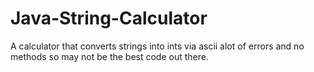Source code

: # Java-String-Calculator
A calculator that converts strings into ints via ascii
alot of errors and no methods so may not be the best code out there.
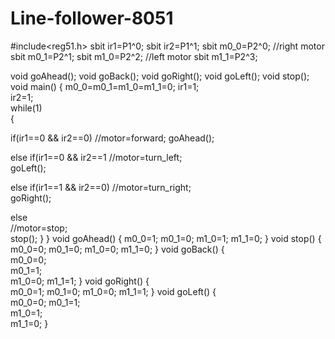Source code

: # Line-follower-8051
#include<reg51.h> 
sbit ir1=P1^0; 
sbit ir2=P1^1; 
sbit m0_0=P2^0; //right motor 
sbit m0_1=P2^1; 
sbit m1_0=P2^2; //left motor 
sbit m1_1=P2^3;  

void goAhead(); 
void goBack(); 
void goRight(); 
void goLeft(); 
void stop(); 
void main() 
{ 
m0_0=m0_1=m1_0=m1_1=0; 
ir1=1;  
ir2=1;    
while(1)   
{      

if(ir1==0 && ir2==0)               //motor=forward;                 goAhead();     

else if(ir1==0 && ir2==1         //motor=turn_left;  
goLeft();     

else if(ir1==1 && ir2==0)  //motor=turn_right;    
goRight();   

else         
//motor=stop;  
stop(); 
}
} 
void goAhead() 
{ 
m0_0=1; 
m0_1=0;
m1_0=1; 
m1_1=0; 
} 
void stop() 
{   
m0_0=0;
m0_1=0;
m1_0=0; 
m1_1=0;
} 
void goBack() 
{   
m0_0=0;  
m0_1=1;  
m1_0=0; 
m1_1=1; 
} 
void goRight() 
{    
m0_0=1; 
m0_1=0; 
m1_0=0; 
m1_1=1; 
}
void goLeft() 
{    
m0_0=0;
m0_1=1;  
m1_0=1;  
m1_1=0; 
}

━━━━━━━━

### Task objective
In the records above, find the lines holding "void". Copy each one.

### Solution
void goAhead(); 
void goBack(); 
void goRight(); 
void goLeft(); 
void stop(); 
void main() 
void goAhead() 
void stop() 
void goBack() 
void goRight() 
void goLeft() 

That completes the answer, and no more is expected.